When you fill out a form on a website and hit submit, your browser constructs a POST request and sends it to the website so that it can decide what to do with that information. It would contain not only the data you entered into the form but information about your login session and a cross-site request forgery token (hopefully).

If you're interested in understanding a website's functionality, capturing requests as they exit your browser lets you examine how to effectively interact with the site, as these requests are crafted by developers to elicit successful responses.
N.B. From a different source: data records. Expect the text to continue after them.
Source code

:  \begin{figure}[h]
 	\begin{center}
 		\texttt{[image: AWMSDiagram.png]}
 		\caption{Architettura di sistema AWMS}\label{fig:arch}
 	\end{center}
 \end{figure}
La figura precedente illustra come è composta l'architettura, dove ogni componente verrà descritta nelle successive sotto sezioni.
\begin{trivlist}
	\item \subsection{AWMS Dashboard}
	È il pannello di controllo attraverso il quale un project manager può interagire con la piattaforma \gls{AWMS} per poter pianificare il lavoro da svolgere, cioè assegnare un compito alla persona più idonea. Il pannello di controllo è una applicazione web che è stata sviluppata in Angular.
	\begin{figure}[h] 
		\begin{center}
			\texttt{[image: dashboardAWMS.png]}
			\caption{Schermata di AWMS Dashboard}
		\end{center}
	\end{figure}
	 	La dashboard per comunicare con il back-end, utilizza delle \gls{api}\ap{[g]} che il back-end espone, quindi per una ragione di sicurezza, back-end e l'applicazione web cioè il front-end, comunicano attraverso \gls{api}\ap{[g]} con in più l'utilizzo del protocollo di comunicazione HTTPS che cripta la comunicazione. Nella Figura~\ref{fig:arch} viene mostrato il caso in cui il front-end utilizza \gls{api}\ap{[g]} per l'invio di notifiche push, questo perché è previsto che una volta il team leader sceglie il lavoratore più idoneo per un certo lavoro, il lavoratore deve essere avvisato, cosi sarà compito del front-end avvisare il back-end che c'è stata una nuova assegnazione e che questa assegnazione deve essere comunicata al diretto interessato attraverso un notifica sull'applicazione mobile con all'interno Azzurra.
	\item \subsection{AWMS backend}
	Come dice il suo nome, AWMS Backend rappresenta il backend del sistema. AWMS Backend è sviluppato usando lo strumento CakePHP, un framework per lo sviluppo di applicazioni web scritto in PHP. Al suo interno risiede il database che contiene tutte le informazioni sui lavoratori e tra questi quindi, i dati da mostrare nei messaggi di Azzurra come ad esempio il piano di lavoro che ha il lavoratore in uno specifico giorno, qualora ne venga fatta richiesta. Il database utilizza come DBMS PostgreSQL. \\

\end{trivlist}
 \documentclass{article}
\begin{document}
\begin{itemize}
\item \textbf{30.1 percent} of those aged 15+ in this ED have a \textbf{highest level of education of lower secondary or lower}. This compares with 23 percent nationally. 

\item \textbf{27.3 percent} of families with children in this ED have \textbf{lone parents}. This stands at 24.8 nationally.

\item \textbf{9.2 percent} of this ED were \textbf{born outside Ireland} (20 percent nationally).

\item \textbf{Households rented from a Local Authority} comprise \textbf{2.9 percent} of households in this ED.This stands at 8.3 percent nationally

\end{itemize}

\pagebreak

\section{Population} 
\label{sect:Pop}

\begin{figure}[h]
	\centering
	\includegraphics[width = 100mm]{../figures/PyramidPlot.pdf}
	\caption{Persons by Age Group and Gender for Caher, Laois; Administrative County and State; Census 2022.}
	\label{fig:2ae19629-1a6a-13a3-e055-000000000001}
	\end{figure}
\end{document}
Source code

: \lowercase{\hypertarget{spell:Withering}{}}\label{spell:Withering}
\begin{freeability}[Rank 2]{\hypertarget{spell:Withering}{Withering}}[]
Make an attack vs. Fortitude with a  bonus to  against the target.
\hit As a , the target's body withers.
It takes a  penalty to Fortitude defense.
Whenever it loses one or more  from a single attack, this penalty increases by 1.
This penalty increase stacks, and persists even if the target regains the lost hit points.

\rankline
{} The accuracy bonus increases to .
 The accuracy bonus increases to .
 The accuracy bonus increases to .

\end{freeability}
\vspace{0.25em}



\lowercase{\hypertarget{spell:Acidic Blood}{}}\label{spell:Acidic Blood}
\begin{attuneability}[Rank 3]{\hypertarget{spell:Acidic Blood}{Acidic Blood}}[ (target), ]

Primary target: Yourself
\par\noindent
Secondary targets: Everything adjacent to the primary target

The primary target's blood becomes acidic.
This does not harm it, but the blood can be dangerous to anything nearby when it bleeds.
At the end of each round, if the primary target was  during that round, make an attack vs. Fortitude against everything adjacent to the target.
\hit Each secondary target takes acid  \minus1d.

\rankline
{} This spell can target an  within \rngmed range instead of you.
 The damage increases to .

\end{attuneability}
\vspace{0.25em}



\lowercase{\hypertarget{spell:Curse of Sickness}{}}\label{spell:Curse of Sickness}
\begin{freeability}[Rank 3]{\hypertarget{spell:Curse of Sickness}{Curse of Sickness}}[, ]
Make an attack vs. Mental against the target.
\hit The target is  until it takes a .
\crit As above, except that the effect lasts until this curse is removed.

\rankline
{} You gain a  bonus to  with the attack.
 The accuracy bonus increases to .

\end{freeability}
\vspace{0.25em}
You can use this insight to create custom requests, which can sometimes yield intriguing results.

Let's look at how to do that with a simple example.

Example: Status Cafe

We'll be using this cute site, status.cafe, a simple status sharing website to demonstrate how this can be quite neat.

Intercept the Request

  1. Open the browser (we're assuming you're using chrome/chromium based browser)
  2. Navigate to status.cafe (assuming you have already made your account)
  3. CTRL+SHIFT+I to open developer tools
  4. Click the network tab
  5. Fill out the status updating form
  6. Hit submit.
  7. Look in the network tab for add
  8. Right click it, select Copy > Copy as cURL
  9. Paste into a text editor.

Refer to the image above for visual aid.

Analyzing the Curl Command

WARNING: It's probably a good time to say that you have to guard the information in this command. It contains sensitive data that someone can act on behalf of your account without having your password if they see it.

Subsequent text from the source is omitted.